[Adam Savage] Giving A Speech About The Maker Movement

[youtube=http://www.youtube.com/watch?v=_otrgJ8Lmx4&t=1m1s]

[Adam Savage] gives an interesting talk titled “why we make” at the Bay Area MakerFaire. Many have been comparing the leaps we’ve been taking in home engineering/hacking/making etc, to the early days of computers. People are making things at home that are actually making a difference.

[Adam] is a huge collector and maker of movie prop replicas. When he was talking to someone and showing off some of the amazing replicas that determined individuals are constructing in their homes, the person lamented the lack of originality. [Adam] does a good job of representing the other side of that argument. He explains how the drive to replicate these things is sometimes what is pushing the methods and technology further and supporting the community. It is an interesting video to watch, if only for the fun stories you get to hear.

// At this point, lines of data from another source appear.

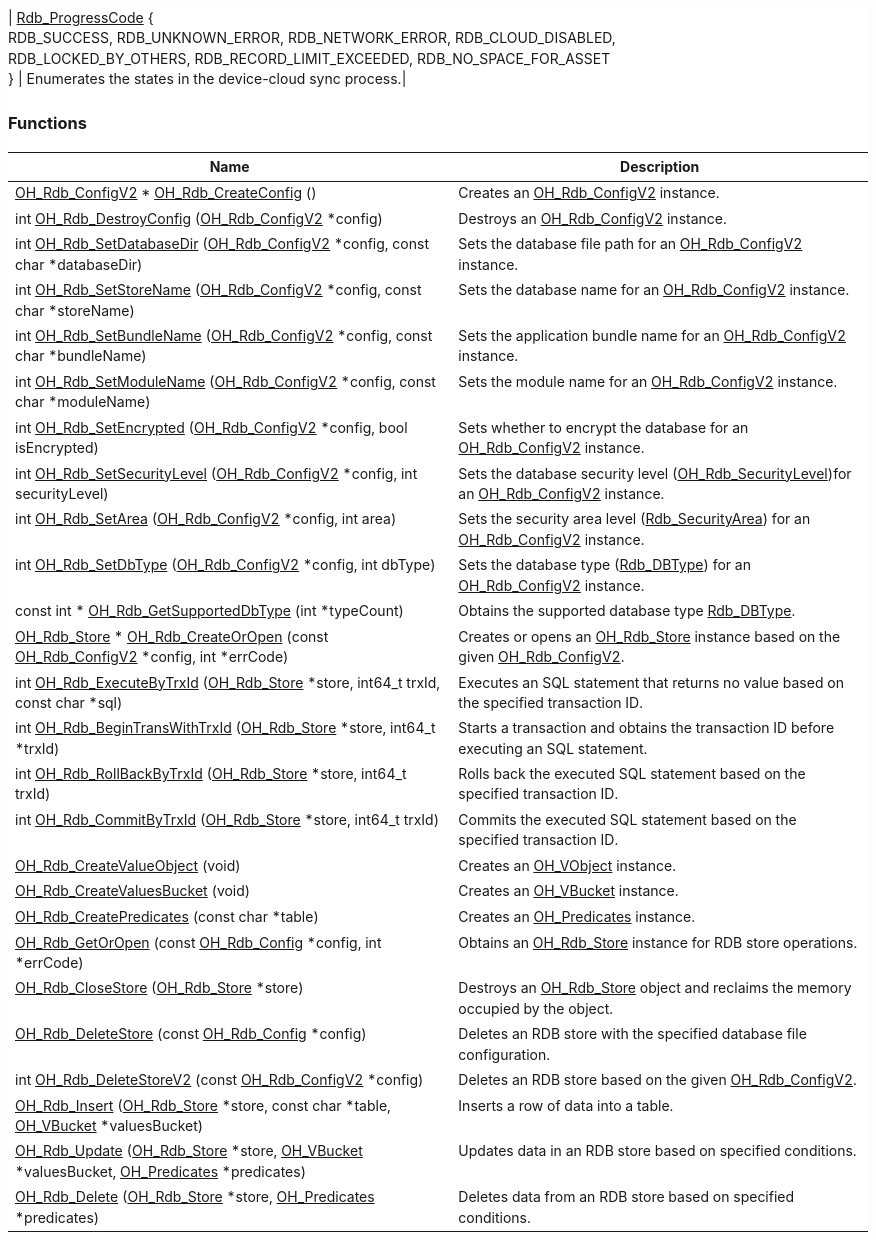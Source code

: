 | [Rdb_ProgressCode](_r_d_b.md#rdb_progresscode-1) {<br>RDB_SUCCESS, RDB_UNKNOWN_ERROR, RDB_NETWORK_ERROR, RDB_CLOUD_DISABLED,<br>RDB_LOCKED_BY_OTHERS, RDB_RECORD_LIMIT_EXCEEDED, RDB_NO_SPACE_FOR_ASSET<br>} | Enumerates the states in the device-cloud sync process.|


### Functions

| Name| Description|
| -------- | -------- |
| [OH_Rdb_ConfigV2](_r_d_b.md#oh_rdb_configv2) \* [OH_Rdb_CreateConfig](_r_d_b.md#oh_rdb_createconfig) () | Creates an [OH_Rdb_ConfigV2](_r_d_b.md#oh_rdb_configv2) instance.|
| int [OH_Rdb_DestroyConfig](_r_d_b.md#oh_rdb_destroyconfig) ([OH_Rdb_ConfigV2](_r_d_b.md#oh_rdb_configv2) \*config) | Destroys an [OH_Rdb_ConfigV2](_r_d_b.md#oh_rdb_configv2) instance.|
| int [OH_Rdb_SetDatabaseDir](_r_d_b.md#oh_rdb_setdatabasedir) ([OH_Rdb_ConfigV2](_r_d_b.md#oh_rdb_configv2) \*config, const char \*databaseDir) | Sets the database file path for an [OH_Rdb_ConfigV2](_r_d_b.md#oh_rdb_configv2) instance.|
| int [OH_Rdb_SetStoreName](_r_d_b.md#oh_rdb_setstorename) ([OH_Rdb_ConfigV2](_r_d_b.md#oh_rdb_configv2) \*config, const char \*storeName) | Sets the database name for an [OH_Rdb_ConfigV2](_r_d_b.md#oh_rdb_configv2) instance.|
| int [OH_Rdb_SetBundleName](_r_d_b.md#oh_rdb_setbundlename) ([OH_Rdb_ConfigV2](_r_d_b.md#oh_rdb_configv2) \*config, const char \*bundleName) | Sets the application bundle name for an [OH_Rdb_ConfigV2](_r_d_b.md#oh_rdb_configv2) instance.|
| int [OH_Rdb_SetModuleName](_r_d_b.md#oh_rdb_setmodulename) ([OH_Rdb_ConfigV2](_r_d_b.md#oh_rdb_configv2) \*config, const char \*moduleName) | Sets the module name for an [OH_Rdb_ConfigV2](_r_d_b.md#oh_rdb_configv2) instance.|
| int [OH_Rdb_SetEncrypted](_r_d_b.md#oh_rdb_setencrypted) ([OH_Rdb_ConfigV2](_r_d_b.md#oh_rdb_configv2) \*config, bool isEncrypted) | Sets whether to encrypt the database for an [OH_Rdb_ConfigV2](_r_d_b.md#oh_rdb_configv2) instance.|
| int [OH_Rdb_SetSecurityLevel](_r_d_b.md#oh_rdb_setsecuritylevel) ([OH_Rdb_ConfigV2](_r_d_b.md#oh_rdb_configv2) \*config, int securityLevel) | Sets the database security level ([OH_Rdb_SecurityLevel](_r_d_b.md#oh_rdb_securitylevel))for an [OH_Rdb_ConfigV2](_r_d_b.md#oh_rdb_configv2) instance.|
| int [OH_Rdb_SetArea](_r_d_b.md#oh_rdb_setarea) ([OH_Rdb_ConfigV2](_r_d_b.md#oh_rdb_configv2) \*config, int area) | Sets the security area level ([Rdb_SecurityArea](_r_d_b.md#rdb_securityarea)) for an [OH_Rdb_ConfigV2](_r_d_b.md#oh_rdb_configv2) instance.|
| int [OH_Rdb_SetDbType](_r_d_b.md#oh_rdb_setdbtype) ([OH_Rdb_ConfigV2](_r_d_b.md#oh_rdb_configv2) \*config, int dbType) | Sets the database type ([Rdb_DBType](_r_d_b.md#rdb_dbtype)) for an [OH_Rdb_ConfigV2](_r_d_b.md#oh_rdb_configv2) instance.|
| const int \* [OH_Rdb_GetSupportedDbType](_r_d_b.md#oh_rdb_getsupporteddbtype) (int \*typeCount) | Obtains the supported database type [Rdb_DBType](_r_d_b.md#rdb_dbtype).|
| [OH_Rdb_Store](_o_h___rdb___store.md) \* [OH_Rdb_CreateOrOpen](_r_d_b.md#oh_rdb_createoropen) (const [OH_Rdb_ConfigV2](_r_d_b.md#oh_rdb_configv2) \*config, int \*errCode) | Creates or opens an [OH_Rdb_Store](_o_h___rdb___store.md) instance based on the given [OH_Rdb_ConfigV2](_r_d_b.md#oh_rdb_configv2).|
| int [OH_Rdb_ExecuteByTrxId](_r_d_b.md#oh_rdb_executebytrxid) ([OH_Rdb_Store](_o_h___rdb___store.md) \*store, int64_t trxId, const char \*sql) | Executes an SQL statement that returns no value based on the specified transaction ID.|
| int [OH_Rdb_BeginTransWithTrxId](_r_d_b.md#oh_rdb_begintranswithtrxid) ([OH_Rdb_Store](_o_h___rdb___store.md) \*store, int64_t \*trxId) | Starts a transaction and obtains the transaction ID before executing an SQL statement.|
| int [OH_Rdb_RollBackByTrxId](_r_d_b.md#oh_rdb_rollbackbytrxid) ([OH_Rdb_Store](_o_h___rdb___store.md) \*store, int64_t trxId) | Rolls back the executed SQL statement based on the specified transaction ID.|
| int [OH_Rdb_CommitByTrxId](_r_d_b.md#oh_rdb_commitbytrxid) ([OH_Rdb_Store](_o_h___rdb___store.md) \*store, int64_t trxId) | Commits the executed SQL statement based on the specified transaction ID.|
| [OH_Rdb_CreateValueObject](_r_d_b.md#oh_rdb_createvalueobject) (void) | Creates an [OH_VObject](_o_h___v_object.md) instance.|
| [OH_Rdb_CreateValuesBucket](_r_d_b.md#oh_rdb_createvaluesbucket) (void) | Creates an [OH_VBucket](_o_h___v_bucket.md) instance.|
| [OH_Rdb_CreatePredicates](_r_d_b.md#oh_rdb_createpredicates) (const char \*table) | Creates an [OH_Predicates](_o_h___predicates.md) instance.|
| [OH_Rdb_GetOrOpen](_r_d_b.md#oh_rdb_getoropen) (const [OH_Rdb_Config](_o_h___rdb___config.md) \*config, int \*errCode) | Obtains an [OH_Rdb_Store](_o_h___rdb___store.md) instance for RDB store operations.|
| [OH_Rdb_CloseStore](_r_d_b.md#oh_rdb_closestore) ([OH_Rdb_Store](_o_h___rdb___store.md) \*store) | Destroys an [OH_Rdb_Store](_o_h___rdb___store.md) object and reclaims the memory occupied by the object.|
| [OH_Rdb_DeleteStore](_r_d_b.md#oh_rdb_deletestore) (const [OH_Rdb_Config](_o_h___rdb___config.md) \*config) | Deletes an RDB store with the specified database file configuration.|
| int [OH_Rdb_DeleteStoreV2](_r_d_b.md#oh_rdb_deletestorev2) (const [OH_Rdb_ConfigV2](_r_d_b.md#oh_rdb_configv2) \*config) | Deletes an RDB store based on the given [OH_Rdb_ConfigV2](_r_d_b.md#oh_rdb_configv2).|
| [OH_Rdb_Insert](_r_d_b.md#oh_rdb_insert) ([OH_Rdb_Store](_o_h___rdb___store.md) \*store, const char \*table, [OH_VBucket](_o_h___v_bucket.md) \*valuesBucket) | Inserts a row of data into a table.|
| [OH_Rdb_Update](_r_d_b.md#oh_rdb_update) ([OH_Rdb_Store](_o_h___rdb___store.md) \*store, [OH_VBucket](_o_h___v_bucket.md) \*valuesBucket, [OH_Predicates](_o_h___predicates.md) \*predicates) | Updates data in an RDB store based on specified conditions.|
| [OH_Rdb_Delete](_r_d_b.md#oh_rdb_delete) ([OH_Rdb_Store](_o_h___rdb___store.md) \*store, [OH_Predicates](_o_h___predicates.md) \*predicates) | Deletes data from an RDB store based on specified conditions.|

Though he does open the speech by mentioning that he wants to play with an Arduino, you should continue watching. He’s done some amazing work and has some great insight.

 

32 thoughts on “[Adam Savage] Giving A Speech About The Maker Movement

    1. So you are a maker and a host of a popular tv show, you see a country that near 50% believe creationism is a legitimate science and you are annoyed that the people that host this show think that Obama is good because he wants to bring the country out of its scientific illiteracy ?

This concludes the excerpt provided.